"Dünyanın en büyük demokrasisi"nde Müslümanlar ayrıştırılıyor, dışlanıyor, katlediliyor...

Hindistan, uzun zamandır Müslümanlara ve İslam’a karşı olumsuz tutumları ve izlediği İslamofobik politikalarla gündeme geliyor. Narendra Modi’nin Başbakan olduğu 2014 yılından beri söylem ve vakalar olarak artış gösteren İslamofobi, Hindistan’ın insan hakları karnesine ve iç politikasına bir eksi olarak dönüyor. Peki, Hindistan’da Modi idaresi Müslümanlara ve İslam’a karşı ne gibi politikalar izliyor? Dünya çapında Müslümanlar bu duruma nasıl tepki gösteriyor?

İslamofobi, İslam’a ve Müslümanlara karşı duyulan öfke, kaygı, korku, dışlama gibi duyguların söylem, eylem, şiddet gibi aksiyonlarla dışa vurumu anlamına gelir.

İslam’ın azınlıkta bulunduğu toplumlarda, farklı kültürlerin kendini tehlikede hissetmesi gibi unsurlar İslamofobinin oluşumuna sebep olabilir.

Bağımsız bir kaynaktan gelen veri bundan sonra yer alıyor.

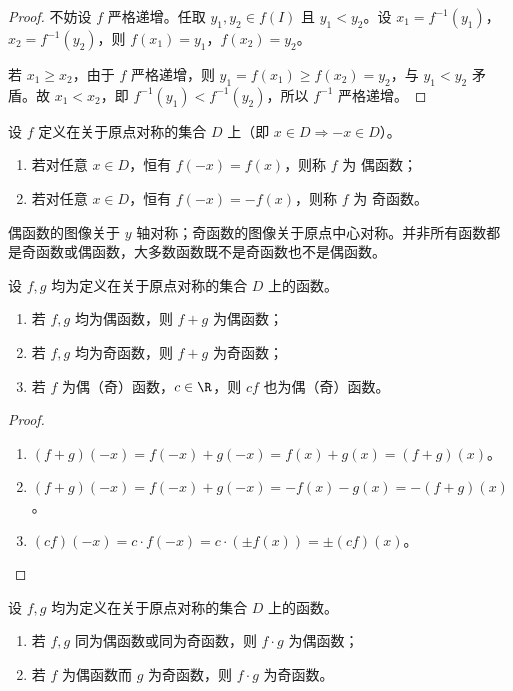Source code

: \begin{proof}
	不妨设 $f$ 严格递增。任取 $y_1, y_2 \in f(I)$ 且 $y_1 < y_2$。设 $x_1 = f^{-1}(y_1)$，$x_2 = f^{-1}(y_2)$，则 $f(x_1) = y_1$，$f(x_2) = y_2$。
	
	若 $x_1 \geqslant x_2$，由于 $f$ 严格递增，则 $y_1 = f(x_1) \geqslant f(x_2) = y_2$，与 $y_1 < y_2$ 矛盾。故 $x_1 < x_2$，即 $f^{-1}(y_1) < f^{-1}(y_2)$，所以 $f^{-1}$ 严格递增。
\end{proof}


\begin{definition}
	设 $f$ 定义在关于原点对称的集合 $D$ 上（即 $x \in D \Rightarrow -x \in D$）。
	\begin{enumerate}
		\item 若对任意 $x \in D$，恒有 $f(-x) = f(x)$，则称 $f$ 为 {偶函数}；
		\item 若对任意 $x \in D$，恒有 $f(-x) = -f(x)$，则称 $f$ 为 {奇函数}。
	\end{enumerate}
\end{definition}

	偶函数的图像关于 $y$ 轴对称；奇函数的图像关于原点中心对称。并非所有函数都是奇函数或偶函数，大多数函数既不是奇函数也不是偶函数。

\begin{proposition}[奇偶性的线性组合]
	设 $f, g$ 均为定义在关于原点对称的集合 $D$ 上的函数。
	\begin{enumerate}
		\item 若 $f, g$ 均为偶函数，则 $f + g$ 为偶函数；
		\item 若 $f, g$ 均为奇函数，则 $f + g$ 为奇函数；
		\item 若 $f$ 为偶（奇）函数，$c \in \R$，则 $cf$ 也为偶（奇）函数。
	\end{enumerate}
\end{proposition}

\begin{proof}
	\begin{enumerate}
		\item $(f+g)(-x) = f(-x) + g(-x) = f(x) + g(x) = (f+g)(x)$。
		\item $(f+g)(-x) = f(-x) + g(-x) = -f(x) - g(x) = -(f+g)(x)$。
		\item $(cf)(-x) = c \cdot f(-x) = c \cdot (\pm f(x)) = \pm (cf)(x)$。
	\end{enumerate}
\end{proof}

\begin{proposition}[奇偶性的乘积]
	设 $f, g$ 均为定义在关于原点对称的集合 $D$ 上的函数。
	\begin{enumerate}
		\item 若 $f, g$ 同为偶函数或同为奇函数，则 $f \cdot g$ 为偶函数；
		\item 若 $f$ 为偶函数而 $g$ 为奇函数，则 $f \cdot g$ 为奇函数。
	\end{enumerate}
\end{proposition}

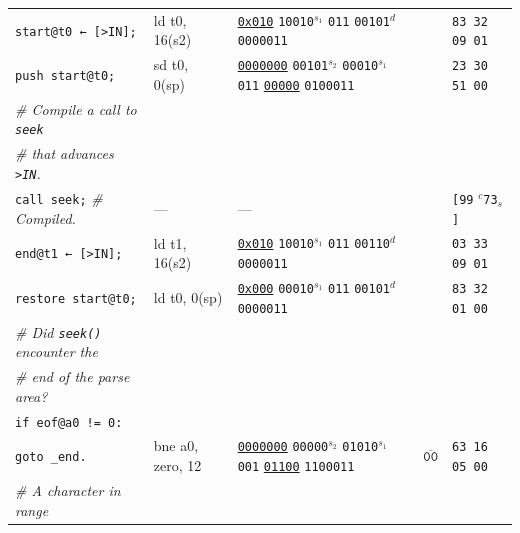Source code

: \documentclass[a4paper,12pt,final]{article}
\begin{document}
\begin{table}[!htbp]
\begin{adjustwidth}{-1cm}{-1cm}
\begin{center}
\begin{tabular}{l|ll|l|l}
\hspace{1.053000em} \texttt{start@t0 ← [>IN];} & ld t0, 16(s2) & \uline{\texttt{0x010}}                    \texttt{10010}​\(^{s_{1}}\) \texttt{011} \texttt{00101}​\(^{d}\)  \texttt{0000011} &  & \texttt{83 32 09 01}\\[0pt]
\hspace{1.053000em} \texttt{push start@t0;} & sd t0, 0(sp) & \uline{\texttt{0000000}} \texttt{00101}​\(^{s_{2}}\) \texttt{00010}​\(^{s_{1}}\) \texttt{011} \uline{\texttt{00000}} \texttt{0100011} &  & \texttt{23 30 51 00}\\[0pt]
\hspace{1.053000em} \emph{\# Compile a call to \texttt{seek}} &  &  &  & \\[0pt]
\hspace{1.053000em} \emph{\# that advances \texttt{>IN}.} &  &  &  & \\[0pt]
\hspace{1.053000em} \texttt{call seek;}  \emph{\# Compiled.} & --- & --- &  & \texttt{[99} \(^{c}\)​\texttt{73}​\(_{s}\)​\texttt{]}\\[0pt]
\hspace{1.053000em} \texttt{end@t1 ← [>IN];} & ld t1, 16(s2) & \uline{\texttt{0x010}}                    \texttt{10010}​\(^{s_{1}}\) \texttt{011} \texttt{00110}​\(^{d}\)  \texttt{0000011} &  & \texttt{03 33 09 01}\\[0pt]
\hspace{1.053000em} \texttt{restore start@t0;} & ld t0, 0(sp) & \uline{\texttt{0x000}}                    \texttt{00010}​\(^{s_{1}}\) \texttt{011} \texttt{00101}​\(^{d}\)  \texttt{0000011} &  & \texttt{83 32 01 00}\\[0pt]
\hspace{1.053000em} \emph{\# Did \texttt{seek()} encounter the} &  &  &  & \\[0pt]
\hspace{1.053000em} \emph{\# end of the parse area?} &  &  &  & \\[0pt]
\hspace{1.053000em} \texttt{if eof@a0 != 0:} &  &  &  & \\[0pt]
\hspace{2.106000em}   \texttt{goto \_end.} & bne a0, zero, 12 & \uline{\texttt{0000000}} \texttt{00000}​\(^{s_{2}}\) \texttt{01010}​\(^{s_{1}}\) \texttt{001} \uline{\texttt{01100}} \texttt{1100011} & \(\overline{\texttt{00}}\) & \texttt{63 16 05 00}\\[0pt]
\hspace{1.053000em} \emph{\# A character in range} &  &  &  & \\[0pt]

\end{tabular}
\end{center}
\end{adjustwidth}
\end{table}
\end{document}
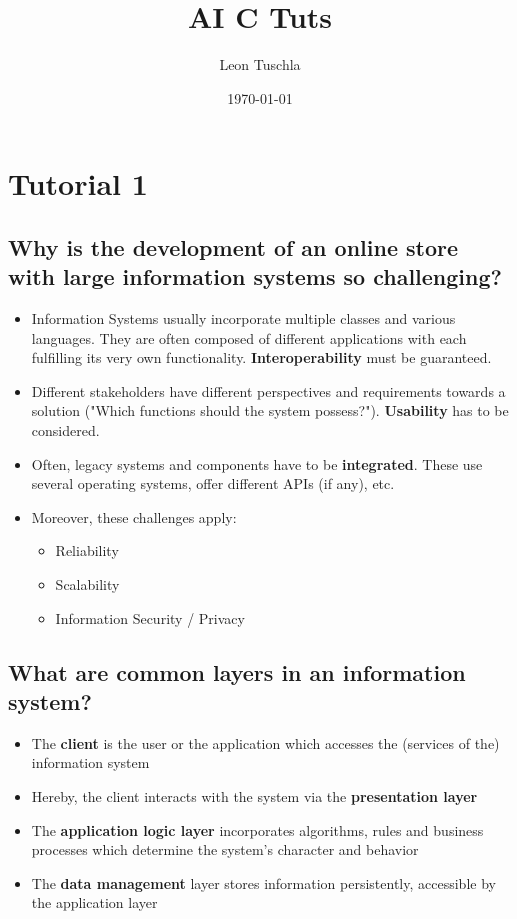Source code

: \documentclass{article}
\title{AI C Tuts}
\author{Leon Tuschla}
\date{\today}
\begin{document}
\maketitle
\section{Tutorial 1}
\subsection{Why is the development of an online store with large information systems so challenging?}
\begin{itemize}
    \item Information Systems usually incorporate multiple classes and various languages. They are often composed of different applications with each fulfilling its very own functionality. \textbf{Interoperability} must be guaranteed.
    \item Different stakeholders have different perspectives and requirements towards a solution ("Which functions should the system possess?"). \textbf{Usability} has to be considered.
    \item Often, legacy systems and components have to be \textbf{integrated}. These use several operating systems, offer different APIs (if any), etc.
    \item Moreover, these challenges apply:
          \begin{itemize}
              \item Reliability
              \item Scalability
              \item Information Security / Privacy
          \end{itemize}
\end{itemize}

\subsection{What are common layers in an information system?}
\begin{itemize}
    \item The \textbf{client} is the user or the application which accesses the (services of the) information system
    \item Hereby, the client interacts with the system via the \textbf{presentation layer}
    \item The \textbf{application logic layer} incorporates algorithms, rules and business processes which determine the system's character and behavior
    \item The \textbf{data management} layer stores information persistently, accessible by the application layer
\end{itemize}
\end{document}
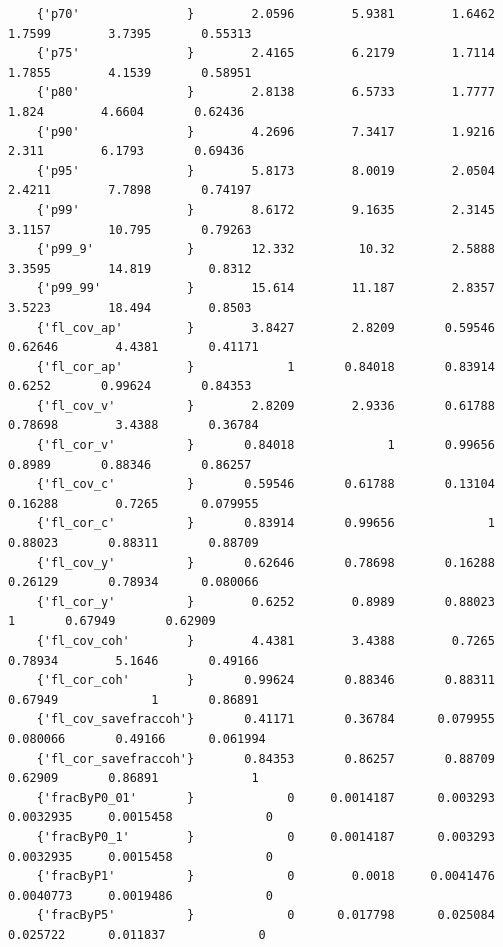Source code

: \documentclass[
]{book}
\begin{document}
\begin{verbatim}
    {'p70'               }        2.0596        5.9381        1.6462        1.7599        3.7395       0.55313 
    {'p75'               }        2.4165        6.2179        1.7114        1.7855        4.1539       0.58951 
    {'p80'               }        2.8138        6.5733        1.7777         1.824        4.6604       0.62436 
    {'p90'               }        4.2696        7.3417        1.9216         2.311        6.1793       0.69436 
    {'p95'               }        5.8173        8.0019        2.0504        2.4211        7.7898       0.74197 
    {'p99'               }        8.6172        9.1635        2.3145        3.1157        10.795       0.79263 
    {'p99_9'             }        12.332         10.32        2.5888        3.3595        14.819        0.8312 
    {'p99_99'            }        15.614        11.187        2.8357        3.5223        18.494        0.8503 
    {'fl_cov_ap'         }        3.8427        2.8209       0.59546       0.62646        4.4381       0.41171 
    {'fl_cor_ap'         }             1       0.84018       0.83914        0.6252       0.99624       0.84353 
    {'fl_cov_v'          }        2.8209        2.9336       0.61788       0.78698        3.4388       0.36784 
    {'fl_cor_v'          }       0.84018             1       0.99656        0.8989       0.88346       0.86257 
    {'fl_cov_c'          }       0.59546       0.61788       0.13104       0.16288        0.7265      0.079955 
    {'fl_cor_c'          }       0.83914       0.99656             1       0.88023       0.88311       0.88709 
    {'fl_cov_y'          }       0.62646       0.78698       0.16288       0.26129       0.78934      0.080066 
    {'fl_cor_y'          }        0.6252        0.8989       0.88023             1       0.67949       0.62909 
    {'fl_cov_coh'        }        4.4381        3.4388        0.7265       0.78934        5.1646       0.49166 
    {'fl_cor_coh'        }       0.99624       0.88346       0.88311       0.67949             1       0.86891 
    {'fl_cov_savefraccoh'}       0.41171       0.36784      0.079955      0.080066       0.49166      0.061994 
    {'fl_cor_savefraccoh'}       0.84353       0.86257       0.88709       0.62909       0.86891             1 
    {'fracByP0_01'       }             0     0.0014187      0.003293     0.0032935     0.0015458             0 
    {'fracByP0_1'        }             0     0.0014187      0.003293     0.0032935     0.0015458             0 
    {'fracByP1'          }             0        0.0018     0.0041476     0.0040773     0.0019486             0 
    {'fracByP5'          }             0      0.017798      0.025084      0.025722      0.011837             0 

\end{verbatim}
\end{document}
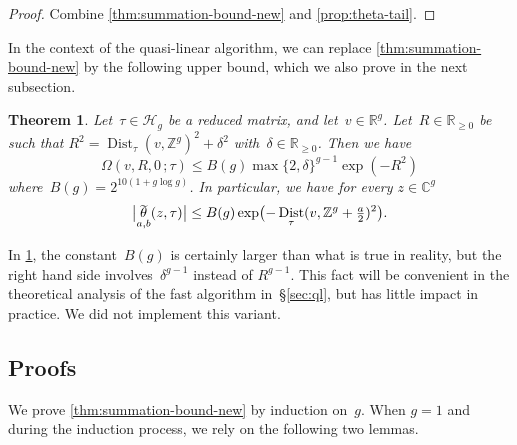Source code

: \documentclass[12pt,oneside]{amsart}
\numberwithin{equation}{section}
\newtheorem{thm}[equation]{Theorem}
\theoremstyle{definition}
\newcommand{\Z}{\mathbb{Z}}
\newcommand{\R}{\mathbb{R}}
\newcommand{\C}{\mathbb{C}}
\newcommand{\Half}{\mathcal{H}}
\newcommand{\tailsum}[4]{\ensuremath{\Omega(#1,#2,#3\,;#4)}}
\DeclareMathOperator{\Dist}{Dist}
\DeclareMathOperator{\thetatilde}{\rlap{\raisebox{-0.1ex}{$\widetilde{\phantom{\,t}}$}}\theta}
\DeclarePairedDelimiter{\abs}{|}{|}
\DeclarePairedDelimiter{\paren}{(}{)}
\begin{document}
\begin{proof}
  Combine \cref{thm:summation-bound-new} and \cref{prop:theta-tail}.
\end{proof}

In the context of the quasi-linear algorithm, we can replace
\cref{thm:summation-bound-new} by the following upper bound, which we also
prove in the next subsection.

\begin{thm}
  \label{thm:shifted-ubound}
  Let~$\tau\in \Half_g$ be a reduced matrix, and
  let~$v\in \R^g$.  Let~$R\in \R_{\geq 0}$ be such that
  $R^2 = \Dist_\tau(v, \Z^g)^2 + \delta^2$ with~$\delta \in \R_{\geq 0}$. Then
  we have
  \begin{displaymath}
    \tailsum{v}{R}{0}{\tau} \leq B(g) \max\{2,\delta\}^{g-1} \exp(-R^2)
  \end{displaymath}
  where~$B(g) = 2^{10(1 + g\log g)}$. In particular, we have
  for every $z\in \C^g$
  \begin{displaymath}
    \abs[\big]{\thetatilde_{a,b}(z,\tau)} \leq B(g) \exp\paren[\big]{-\Dist_\tau(v,\Z^g + \tfrac a2)^2}.
  \end{displaymath}
\end{thm}

In \cref{thm:shifted-ubound}, the constant~$B(g)$ is certainly larger than what
is true in reality, but the right hand side involves~$\delta^{g-1}$ instead of
$R^{g-1}$. This fact will be convenient in the theoretical analysis of the fast
algorithm in~§\ref{sec:ql}, but has little impact in practice. We did not
implement this variant.

\subsection{Proofs}
\label{subsec:tailsum-proof}

We prove \cref{thm:summation-bound-new} by induction on~$g$. When $g=1$
and during the induction process, we rely on the following two lemmas.
\end{document}
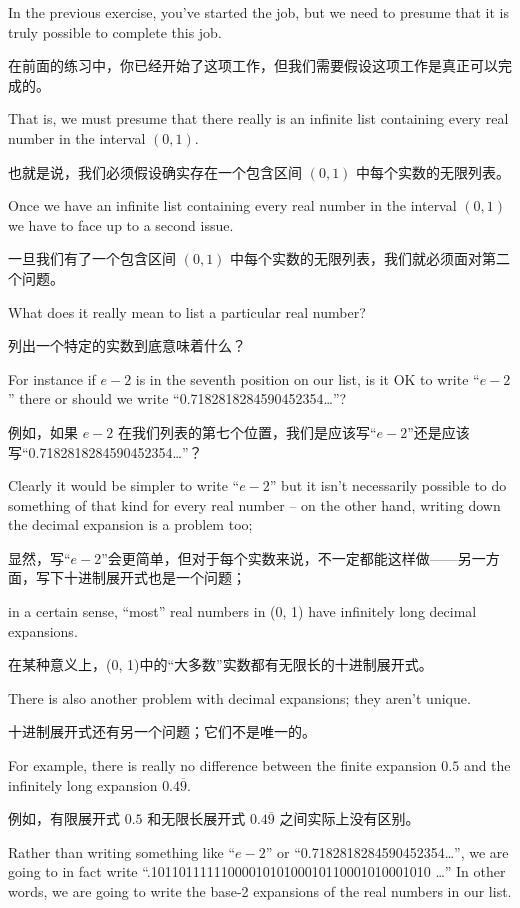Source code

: In the previous exercise, you've started the job, but we need to presume
that it is truly possible to complete this job.

在前面的练习中，你已经开始了这项工作，但我们需要假设这项工作是真正可以完成的。

That is, we must presume
that there really is an infinite list containing every real number in
the interval $(0, 1)$.

也就是说，我们必须假设确实存在一个包含区间 $(0, 1)$ 中每个实数的无限列表。

Once we have an infinite list containing every real number in the interval
$(0, 1)$ we have to face up to a second issue.

一旦我们有了一个包含区间 $(0, 1)$ 中每个实数的无限列表，我们就必须面对第二个问题。

What does it really mean
to list a particular real number?

列出一个特定的实数到底意味着什么？

For instance if $e-2$ is in the seventh
position on our list, is it OK to write ``$e-2$'' there or should we write
``0.7182818284590452354\ldots''?

例如，如果 $e-2$ 在我们列表的第七个位置，我们是应该写“$e-2$”还是应该写“0.7182818284590452354\ldots”？

Clearly it would be simpler to write
``$e-2$'' but it isn't necessarily possible to do something of that kind
for every real
number -- on the other hand, writing down the decimal expansion is a problem
too;

显然，写“$e-2$”会更简单，但对于每个实数来说，不一定都能这样做——另一方面，写下十进制展开式也是一个问题；

in a certain sense, ``most'' real numbers in (0, 1) have infinitely long
decimal expansions.

在某种意义上，(0, 1)中的“大多数”实数都有无限长的十进制展开式。

There is also another problem with decimal expansions;
they aren't unique.

十进制展开式还有另一个问题；它们不是唯一的。

For example, there is really no difference between the
finite expansion $0.5$ and the infinitely long expansion  $0.4\overline{9}$.

例如，有限展开式 $0.5$ 和无限长展开式 $0.4\overline{9}$ 之间实际上没有区别。

Rather than writing something like ``$e-2$'' or ``0.7182818284590452354\ldots'',
we are going to in fact write ``.1011011111100001010100010110001010001010 \ldots''
In other words, we are going to write the base-2 expansions of the real numbers
in our list.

Hindistan’da İslamofobinin öne çıkan sebepleri olarak Hindistan’ın uzun süre Müslüman hâkimiyetinde kalması, Hindistan içindeki Müslümanların dinlerinden dolayı “gerçek Hintli” olmadıkları iddiası verilebilir.

Hindistan’da uzun zamandır devam eden İslamofobik eylemler ise Narendra Modi döneminde yeni bir boyuta geçti.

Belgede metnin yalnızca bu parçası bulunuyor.